> Work instructions: Return exactly the lines of the entries, from the one with "set dtypes (category, bool, float32);" to the last.

[Data excerpts]

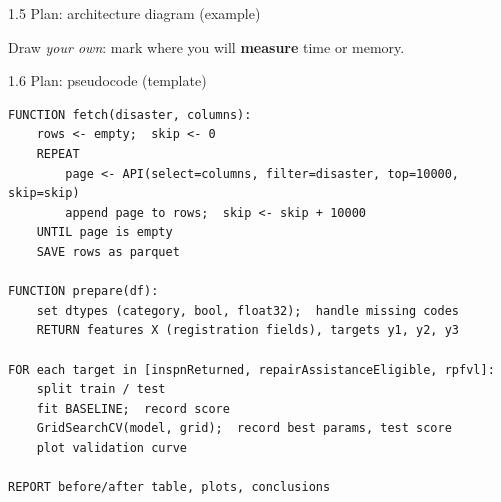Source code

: \documentclass[aspectratio=43,11pt]{beamer}
\begin{document}
\begin{frame}{1.5 Plan: architecture diagram (example)}
  \centering
  \par
  \vspace{0.8em}
  \raggedright
  \small Draw \emph{your own}: mark where you will \textbf{measure} time or memory.
\end{frame}

\begin{frame}[fragile]{1.6 Plan: pseudocode (template)}
\begin{lstlisting}
FUNCTION fetch(disaster, columns):
    rows <- empty;  skip <- 0
    REPEAT
        page <- API(select=columns, filter=disaster, top=10000, skip=skip)
        append page to rows;  skip <- skip + 10000
    UNTIL page is empty
    SAVE rows as parquet

FUNCTION prepare(df):
    set dtypes (category, bool, float32);  handle missing codes
    RETURN features X (registration fields), targets y1, y2, y3

FOR each target in [inspnReturned, repairAssistanceEligible, rpfvl]:
    split train / test
    fit BASELINE;  record score
    GridSearchCV(model, grid);  record best params, test score
    plot validation curve

REPORT before/after table, plots, conclusions
\end{lstlisting}
\end{frame}
\end{document}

> Task result:
    set dtypes (category, bool, float32);  handle missing codes
    RETURN features X (registration fields), targets y1, y2, y3

FOR each target in [inspnReturned, repairAssistanceEligible, rpfvl]:
    split train / test
    fit BASELINE;  record score
    GridSearchCV(model, grid);  record best params, test score
    plot validation curve

REPORT before/after table, plots, conclusions
\end{lstlisting}
\end{frame}
\end{document}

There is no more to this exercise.